→ **Work task**:
What you return must be every line below that includes the word "images".

Dataset entries
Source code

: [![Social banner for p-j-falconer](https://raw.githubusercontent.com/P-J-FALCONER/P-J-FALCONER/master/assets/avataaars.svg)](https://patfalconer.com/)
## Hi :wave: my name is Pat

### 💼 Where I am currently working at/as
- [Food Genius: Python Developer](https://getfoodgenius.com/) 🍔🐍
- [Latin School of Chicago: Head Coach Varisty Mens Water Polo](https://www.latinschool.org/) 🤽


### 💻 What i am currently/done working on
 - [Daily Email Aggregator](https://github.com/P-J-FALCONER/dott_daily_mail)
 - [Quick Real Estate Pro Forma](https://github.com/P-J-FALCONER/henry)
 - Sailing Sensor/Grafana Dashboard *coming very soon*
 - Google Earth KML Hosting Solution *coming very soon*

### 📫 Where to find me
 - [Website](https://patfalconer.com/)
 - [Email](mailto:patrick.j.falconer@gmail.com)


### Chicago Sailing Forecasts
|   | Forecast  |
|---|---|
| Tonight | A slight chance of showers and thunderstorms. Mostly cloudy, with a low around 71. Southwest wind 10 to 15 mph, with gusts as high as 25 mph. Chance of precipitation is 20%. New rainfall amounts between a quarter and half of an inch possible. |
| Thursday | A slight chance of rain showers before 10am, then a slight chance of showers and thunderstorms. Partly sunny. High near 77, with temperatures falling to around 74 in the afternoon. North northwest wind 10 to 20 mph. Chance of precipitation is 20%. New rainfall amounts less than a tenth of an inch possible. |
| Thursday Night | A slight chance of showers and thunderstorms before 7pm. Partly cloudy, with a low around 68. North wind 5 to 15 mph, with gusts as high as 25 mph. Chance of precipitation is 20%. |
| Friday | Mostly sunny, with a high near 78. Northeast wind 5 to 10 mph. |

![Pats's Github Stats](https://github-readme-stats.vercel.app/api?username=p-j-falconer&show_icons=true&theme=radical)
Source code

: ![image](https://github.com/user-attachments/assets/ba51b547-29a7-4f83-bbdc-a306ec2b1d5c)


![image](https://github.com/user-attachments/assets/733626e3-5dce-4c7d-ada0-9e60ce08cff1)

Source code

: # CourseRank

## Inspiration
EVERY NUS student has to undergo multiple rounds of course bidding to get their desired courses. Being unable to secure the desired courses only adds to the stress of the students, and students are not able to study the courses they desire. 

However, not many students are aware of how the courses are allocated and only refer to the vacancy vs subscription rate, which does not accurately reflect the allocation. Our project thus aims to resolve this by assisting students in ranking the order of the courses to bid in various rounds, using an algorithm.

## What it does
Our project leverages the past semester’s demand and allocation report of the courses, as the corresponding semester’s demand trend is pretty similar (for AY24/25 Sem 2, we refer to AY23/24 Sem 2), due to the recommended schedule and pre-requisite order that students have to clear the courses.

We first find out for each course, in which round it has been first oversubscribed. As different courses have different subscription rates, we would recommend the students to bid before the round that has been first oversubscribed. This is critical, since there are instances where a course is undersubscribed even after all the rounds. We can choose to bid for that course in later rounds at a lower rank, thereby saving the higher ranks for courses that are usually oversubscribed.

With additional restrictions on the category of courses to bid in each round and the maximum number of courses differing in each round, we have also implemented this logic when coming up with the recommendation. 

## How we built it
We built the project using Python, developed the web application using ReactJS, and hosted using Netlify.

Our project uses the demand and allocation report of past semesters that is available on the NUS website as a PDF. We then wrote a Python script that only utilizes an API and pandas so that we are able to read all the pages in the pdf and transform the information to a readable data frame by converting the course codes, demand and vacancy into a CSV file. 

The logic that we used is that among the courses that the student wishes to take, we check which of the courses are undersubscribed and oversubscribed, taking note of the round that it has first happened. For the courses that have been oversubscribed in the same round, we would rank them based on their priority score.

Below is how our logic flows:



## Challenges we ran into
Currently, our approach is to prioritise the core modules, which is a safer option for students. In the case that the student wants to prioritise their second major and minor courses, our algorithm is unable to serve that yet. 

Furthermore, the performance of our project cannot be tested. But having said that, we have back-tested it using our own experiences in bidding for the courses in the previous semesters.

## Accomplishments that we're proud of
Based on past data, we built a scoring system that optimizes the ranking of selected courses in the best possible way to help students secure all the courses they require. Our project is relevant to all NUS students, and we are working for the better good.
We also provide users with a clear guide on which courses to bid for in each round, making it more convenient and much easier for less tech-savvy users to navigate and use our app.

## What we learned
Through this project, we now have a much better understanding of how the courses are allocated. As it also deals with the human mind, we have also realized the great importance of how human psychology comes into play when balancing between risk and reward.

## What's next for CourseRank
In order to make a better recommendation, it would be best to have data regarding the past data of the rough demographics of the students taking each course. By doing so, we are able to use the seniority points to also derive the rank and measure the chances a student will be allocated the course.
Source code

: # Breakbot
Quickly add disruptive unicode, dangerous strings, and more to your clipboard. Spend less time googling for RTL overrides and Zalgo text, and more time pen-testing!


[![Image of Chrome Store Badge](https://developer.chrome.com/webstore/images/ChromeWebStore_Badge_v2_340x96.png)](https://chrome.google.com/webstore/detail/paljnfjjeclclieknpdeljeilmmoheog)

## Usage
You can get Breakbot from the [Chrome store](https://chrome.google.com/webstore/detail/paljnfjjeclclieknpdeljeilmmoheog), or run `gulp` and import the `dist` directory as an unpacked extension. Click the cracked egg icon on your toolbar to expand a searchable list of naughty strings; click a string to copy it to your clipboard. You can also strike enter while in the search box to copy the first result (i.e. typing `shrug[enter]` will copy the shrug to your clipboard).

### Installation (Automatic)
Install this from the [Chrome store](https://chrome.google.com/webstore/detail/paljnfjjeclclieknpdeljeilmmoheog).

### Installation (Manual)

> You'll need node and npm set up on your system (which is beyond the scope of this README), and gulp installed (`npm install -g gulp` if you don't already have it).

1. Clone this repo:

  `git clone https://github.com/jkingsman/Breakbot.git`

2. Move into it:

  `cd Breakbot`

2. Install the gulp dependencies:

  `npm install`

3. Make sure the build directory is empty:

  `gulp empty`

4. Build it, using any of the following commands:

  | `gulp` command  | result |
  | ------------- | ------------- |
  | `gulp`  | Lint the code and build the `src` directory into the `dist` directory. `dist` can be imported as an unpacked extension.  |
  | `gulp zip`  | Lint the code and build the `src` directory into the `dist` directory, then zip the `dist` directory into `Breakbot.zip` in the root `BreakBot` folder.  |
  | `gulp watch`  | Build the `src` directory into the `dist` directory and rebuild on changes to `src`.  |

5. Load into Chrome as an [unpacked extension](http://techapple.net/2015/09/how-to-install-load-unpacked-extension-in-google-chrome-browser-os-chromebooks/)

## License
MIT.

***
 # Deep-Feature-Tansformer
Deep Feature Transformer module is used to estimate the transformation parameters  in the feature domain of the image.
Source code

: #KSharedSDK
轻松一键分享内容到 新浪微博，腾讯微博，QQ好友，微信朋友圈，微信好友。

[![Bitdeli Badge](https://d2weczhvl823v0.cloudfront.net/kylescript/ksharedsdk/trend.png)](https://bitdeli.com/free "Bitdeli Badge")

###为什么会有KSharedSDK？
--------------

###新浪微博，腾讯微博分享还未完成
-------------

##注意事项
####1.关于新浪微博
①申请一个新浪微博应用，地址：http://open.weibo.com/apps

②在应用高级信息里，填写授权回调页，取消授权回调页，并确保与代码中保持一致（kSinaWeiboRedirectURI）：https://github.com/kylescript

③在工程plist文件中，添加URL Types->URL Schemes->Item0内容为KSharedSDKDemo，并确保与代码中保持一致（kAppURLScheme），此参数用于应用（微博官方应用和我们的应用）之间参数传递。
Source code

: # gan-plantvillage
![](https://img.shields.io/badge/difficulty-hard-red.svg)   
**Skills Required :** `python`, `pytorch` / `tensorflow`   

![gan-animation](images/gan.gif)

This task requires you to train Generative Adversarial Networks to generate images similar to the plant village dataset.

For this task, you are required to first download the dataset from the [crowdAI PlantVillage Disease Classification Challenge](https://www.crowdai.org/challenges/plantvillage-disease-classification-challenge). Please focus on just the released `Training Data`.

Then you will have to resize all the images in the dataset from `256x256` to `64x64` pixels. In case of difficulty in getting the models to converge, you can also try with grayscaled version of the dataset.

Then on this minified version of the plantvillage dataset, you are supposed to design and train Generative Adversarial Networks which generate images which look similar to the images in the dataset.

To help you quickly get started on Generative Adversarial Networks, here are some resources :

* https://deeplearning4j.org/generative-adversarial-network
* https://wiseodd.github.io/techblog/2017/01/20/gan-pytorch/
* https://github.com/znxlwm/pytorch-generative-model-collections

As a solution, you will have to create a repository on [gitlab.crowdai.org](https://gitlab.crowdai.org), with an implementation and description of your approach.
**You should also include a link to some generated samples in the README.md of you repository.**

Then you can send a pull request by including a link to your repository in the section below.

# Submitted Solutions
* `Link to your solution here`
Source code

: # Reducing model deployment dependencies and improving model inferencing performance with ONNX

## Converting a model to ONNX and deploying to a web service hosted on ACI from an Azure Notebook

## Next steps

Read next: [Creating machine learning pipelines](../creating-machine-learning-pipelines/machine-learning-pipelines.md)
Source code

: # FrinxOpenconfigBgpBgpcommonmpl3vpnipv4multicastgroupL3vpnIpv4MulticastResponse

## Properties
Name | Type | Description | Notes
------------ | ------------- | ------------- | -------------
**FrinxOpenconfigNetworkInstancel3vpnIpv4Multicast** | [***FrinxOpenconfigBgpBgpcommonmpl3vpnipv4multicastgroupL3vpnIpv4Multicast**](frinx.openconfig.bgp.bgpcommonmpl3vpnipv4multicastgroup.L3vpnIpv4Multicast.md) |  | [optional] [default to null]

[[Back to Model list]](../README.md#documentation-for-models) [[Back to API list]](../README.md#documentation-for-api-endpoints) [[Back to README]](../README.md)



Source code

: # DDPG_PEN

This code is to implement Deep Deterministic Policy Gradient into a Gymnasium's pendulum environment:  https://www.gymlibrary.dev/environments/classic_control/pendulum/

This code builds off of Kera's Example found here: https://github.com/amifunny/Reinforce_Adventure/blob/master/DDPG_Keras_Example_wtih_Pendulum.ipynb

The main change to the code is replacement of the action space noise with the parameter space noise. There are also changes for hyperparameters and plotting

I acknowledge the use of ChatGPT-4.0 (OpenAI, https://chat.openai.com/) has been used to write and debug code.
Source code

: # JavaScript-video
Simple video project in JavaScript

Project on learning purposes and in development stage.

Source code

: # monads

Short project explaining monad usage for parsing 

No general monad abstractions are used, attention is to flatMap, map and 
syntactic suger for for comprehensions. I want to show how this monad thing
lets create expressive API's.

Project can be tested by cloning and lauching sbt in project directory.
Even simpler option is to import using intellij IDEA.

→ **Output for this exercise**:
[![Image of Chrome Store Badge](https://developer.chrome.com/webstore/images/ChromeWebStore_Badge_v2_340x96.png)](https://chrome.google.com/webstore/detail/paljnfjjeclclieknpdeljeilmmoheog)
![gan-animation](images/gan.gif)
This task requires you to train Generative Adversarial Networks to generate images similar to the plant village dataset.
Then you will have to resize all the images in the dataset from `256x256` to `64x64` pixels. In case of difficulty in getting the models to converge, you can also try with grayscaled version of the dataset.
Then on this minified version of the plantvillage dataset, you are supposed to design and train Generative Adversarial Networks which generate images which look similar to the images in the dataset.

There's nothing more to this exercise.